[Mesa-dev] [PATCH 4/4] i965: Drop non-LLC lunacy in the program cache code.

Wed Jul 12 09:40:43 UTC 2017

Quoting Kenneth Graunke (2017-07-12 08:22:25)
> The non-LLC story was a horror show.  We uploaded data via pwrite
> (drm_intel_bo_subdata), which would stall if the cache BO was in
> use (being read) by the GPU.  Obviously, we wanted to avoid that.
> So, we tried to detect whether the buffer was busy, and if so, we'd
> allocate a new BO, map the old one read-only (hopefully not stalling),
> copy all shaders compiled since the dawn of time to the new buffer,
> upload our new one, toss the old BO, and let the state upload code
> know that our program cache BO changed.  This was a lot of extra data
> copying, and flagging BRW_NEW_PROGRAM_CACHE would also cause a new
> STATE_BASE_ADDRESS to be emitted, stalling the entire pipeline.
> 
> Not only that, but our rudimentary busy tracking consistented of a flag
> set at execbuf time, and not cleared until we threw out the program
> cache BO.  So, the first shader upload after any drawing would hit this
> "abandon the cache and start over" copying path.
> 
> None of this is necessary - it's just ancient crufty code.  We can
> use the same persistent mapping paths on all platforms.  On non-LLC
> platforms, this should use a write combining map, which should be
> decently fast.  (On ancient kernels, this will fall through to an
> uncached GTT map, which will be less efficient, but...upgrade your
> kernel, seriously...)
> 
> This is not only better, but the code is significantly simpler.
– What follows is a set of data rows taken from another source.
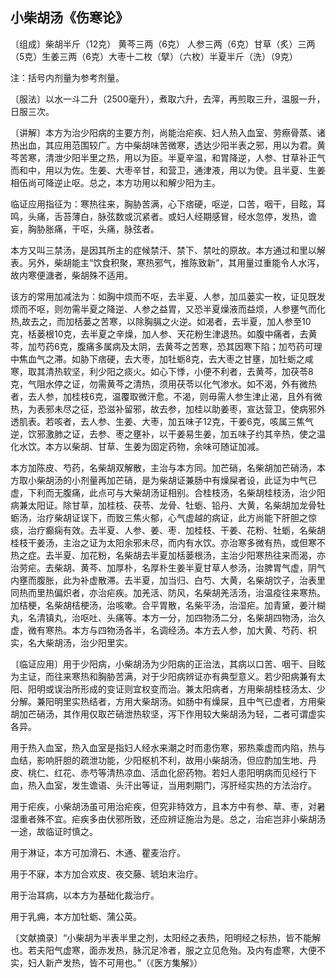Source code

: ## 小柴胡汤《伤寒论》

〔组成〕柴胡半斤（12克） 黄芩三两（6克） 人参三两（6克）甘草（炙）三两（5克）生姜三两（6克）大枣十二枚（擘）（六枚）半夏半斤（洗）（9克）

注：括号内剂量为参考剂量。

〔服法〕以水一斗二升（2500毫升），煮取六升，去滓，再煎取三升，温服一升，日服三次。

〔讲解〕本方为治少阳病的主要方剂，尚能治疟疾、妇人热入血室、劳瘵骨蒸、诸热出血，其应用范围较广。方中柴胡味苦微寒，透达少阳半表之邪，用以为君。黄芩苦寒，清泄少阳半里之热，用以为臣。半夏辛温，和胃降逆，人参、甘草补正气而和中，用以为佐。生姜、大枣辛甘，和营卫，通津液，用以为使。且半夏、生姜相伍尚可降逆止呕。总之，本方功用以和解少阳为主。

临证应用指征为：寒热往来，胸胁苦满，心下痞硬，呕逆，口苦，咽干，目眩，耳鸣，头痛，舌苔薄白，脉弦数或沉紧者。或妇人经期感冒，经水忽停，发热，谵妄，胸胁胀痛，干呕，头痛，脉弦者。

本方又叫三禁汤，是因其所主的症候禁汗、禁下、禁吐的原故。本方通过和里以解表。另外，柴胡能主“饮食积聚，寒热邪气，推陈致新”，其用量过重能令人水泻，故内寒便溏者，柴胡殊不适用。

该方的常用加减法为：如胸中烦而不呕，去半夏、人参，加瓜蒌实一枚，证见既发烦而不呕，则勿需半夏之降逆、人参之益胃，又恐半夏燥液而益烦，人参壅气而化热,故去之，而加栝蒌之苦寒，以除胸膈之火逆。如渴者，去半夏，加人参至10克，栝蒌根10克，去半夏之辛燥，加人参、天花粉生津退热。如腹中痛者，去黄芩，加芍药6克，腹痛多属病及太阴，去黄芩之苦寒，恐其因寒下陷；加芍药可理中焦血气之滞。如胁下痞硬，去大枣，加牡蛎8克，去大枣之甘壅，加牡蛎之咸寒，取其清热软坚，利少阳之痰火。如心下悸，小便不利者，去黄芩，加茯苓8克，气阻水停之证，勿需黄芩之清热，须用茯苓以化气渗水。如不渴，外有微热者，去人参，加桂枝6克，温覆取微汗愈。不渴，则毋需人参生津止渴，且外有微热，为表邪未尽之征，恐滋补留邪，故去参，加桂以助姜枣，宣达营卫，使病邪外透肌表。若咳者，去人参、生姜、大枣，加五味子12克，干姜6克，咳属三焦气逆，饮邪激肺之证，去参、枣之壅补，以干姜易生姜，加五味子约其辛热，使之温化水饮。本方以柴胡、甘草、生姜为固定药物，余味可随证加减。

本方加陈皮、芍药，名柴胡双解散，主治与本方同。加芒硝，名柴胡加芒硝汤，本方取小柴胡汤的小剂量再加芒硝，是为柴胡证兼肠中有燥屎者设，此证为中气已虚，下利而无腹痛，此点可与大柴胡汤证相别。合桂枝汤，名柴胡桂枝汤，治少阳病兼太阳证。除甘草，加桂枝、茯苓、龙骨、牡蛎、铅丹、大黄，名柴胡加龙骨牡蛎汤，治疗柴胡证误下，而致三焦火郁，心气虚越的病证，此方尚能下肝胆之惊痰，治疗癫痫有效。去半夏、人参、姜、枣．加桂枝、干姜、花粉、牡蛎，名柴胡桂枝干姜汤，主治之证为太阳余邪未尽，而内有水饮。亦治寒多微有热，或但寒不热之症。去半夏、加花粉，名柴胡去半夏加栝蒌根汤，主治少阳寒热往来而渴，亦治劳疟。去柴胡、黄芩、加厚朴，名厚朴生姜半夏甘草人参汤，治脾胃气虚，阴气内壅而腹胀，此为补虚散滞。去半夏，加当归、白芍、大黄，名柴胡饮子，治表里同热而里热偏炽者，亦治疟疾。加羌活、防风，名柴胡羌活汤，治温疫往来寒热。加桔梗，名柴胡桔梗汤，治咳嗽。合平胃散，名柴平汤，治湿疟。加青黛，姜汁糊丸，名清镇丸，治呕吐、头痛等。本方一分，加四物汤二分，名柴胡四物汤，治久虚，微有寒热。本方与四物汤各半，名调经汤。本方去人参，加大黄、芍药、枳实，名大柴胡汤，治少阳里实。

〔临证应用〕用于少阳病，小柴胡汤为少阳病的正治法，其病以口苦、咽干、目眩为主证，而往来寒热和胸胁苦满，对于少阳病辨证亦有典型意义。若少阳病兼有太阳、阳明或误治所形成的变证则宜权变而治。兼太阳病者，方用柴胡桂枝汤太、少分解。兼阳明里实热结者，方用大柴胡汤。如肠中有燥屎，且中气已虚者，方用柴胡加芒硝汤，其作用仅取芒硝泄热软坚，泻下作用较大柴胡汤为轻，二者可谓虚实各异。

用于热入血室，热入血室是指妇人经水来潮之时而患伤寒，邪热乘虚而内陷，热与血结，影响肝胆的疏泄功能，少阳枢机不利，故用小柴胡汤，但应酌加生地、丹皮、桃仁、红花、赤芍等清热凉血、活血化瘀药物。若妇人患阳明病而见经行下血，热入血室，发生谵语、头汗出等证，当用刺期门，泻肝经实热的方法治疗。

用于疟疾，小柴胡汤虽可用治疟疾，但究非特效方，且本方中有参、草、枣，对暑湿重者殊不宜。疟疾多由伏邪所致，还应辨证施治为是。总之，治疟岂非小柴胡汤一途，故临证时慎之。

用于淋证，本方可加滑石、木通、瞿麦治疗。

用于不寐，本方加合欢皮、夜交藤、琥珀末治疗。

用于治耳病，以本方为基础化裁治疗。

用于乳痈，本方加牡蛎、蒲公英。

〔文献摘录〕“小柴胡为半表半里之剂，太阳经之表热，阳明经之标热，皆不能解也。若夫阳气虚寒，面赤发热，脉沉足冷者，服之立见危殆。及内有虚寒，大便不实，妇人新产发热，皆不可用也。”（《医方集解》）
Another on the insta-kill list is the handling of !llc batches.

>  brw_alloc_item_data(struct brw_cache *cache, uint32_t size)
>  {
>     uint32_t offset;
> -   struct brw_context *brw = cache->brw;
>  
>     /* Allocate space in the cache BO for our new program. */
>     if (cache->next_offset + size > cache->bo->size) {
> @@ -301,14 +278,6 @@ brw_alloc_item_data(struct brw_cache *cache, uint32_t size)
>        brw_cache_new_bo(cache, new_size);
>     }
>  
> -   /* If we would block on writing to an in-use program BO, just
> -    * recreate it.
> -    */
> -   if (!brw->has_llc && cache->bo_used_by_gpu) {
> -      perf_debug("Copying busy program cache buffer.\n");
> -      brw_cache_new_bo(cache, cache->bo->size);
> -   }

cache->bo_used_by_gpu is no longer used.

> -
>     offset = cache->next_offset;
>  
>     /* Programs are always 64-byte aligned, so set up the next one now */
> @@ -346,7 +315,6 @@ brw_upload_cache(struct brw_cache *cache,
>                   uint32_t *out_offset,
>                   void *out_aux)
>  {
> -   struct brw_context *brw = cache->brw;
>     struct brw_cache_item *item = CALLOC_STRUCT(brw_cache_item);
>     const struct brw_cache_item *matching_data =
>        brw_lookup_prog(cache, cache_id, data, data_size);
> @@ -373,11 +341,7 @@ brw_upload_cache(struct brw_cache *cache,
>        item->offset = brw_alloc_item_data(cache, data_size);
>  
>        /* Copy data to the buffer */
> -      if (brw->has_llc) {
> -         memcpy(cache->map + item->offset, data, data_size);
> -      } else {
> -         brw_bo_subdata(cache->bo, item->offset, data_size, data);
> -      }
> +      memcpy(cache->map + item->offset, data, data_size);
>     }
>  
>     /* Set up the memory containing the key and aux_data */
> @@ -416,8 +380,8 @@ brw_init_caches(struct brw_context *brw)
>     cache->bo = brw_bo_alloc(brw->bufmgr, "program cache",  4096, 64);
>     if (can_do_exec_capture(brw->screen))
>        cache->bo->kflags = EXEC_OBJECT_CAPTURE;
> -   if (brw->has_llc)
> -      cache->map = brw_bo_map(brw, cache->bo, MAP_READ | MAP_WRITE | MAP_ASYNC);
> +
> +   cache->map = brw_bo_map(brw, cache->bo, MAP_READ | MAP_WRITE | MAP_ASYNC);

MAP_PERSISTENT for completeness?
-Chris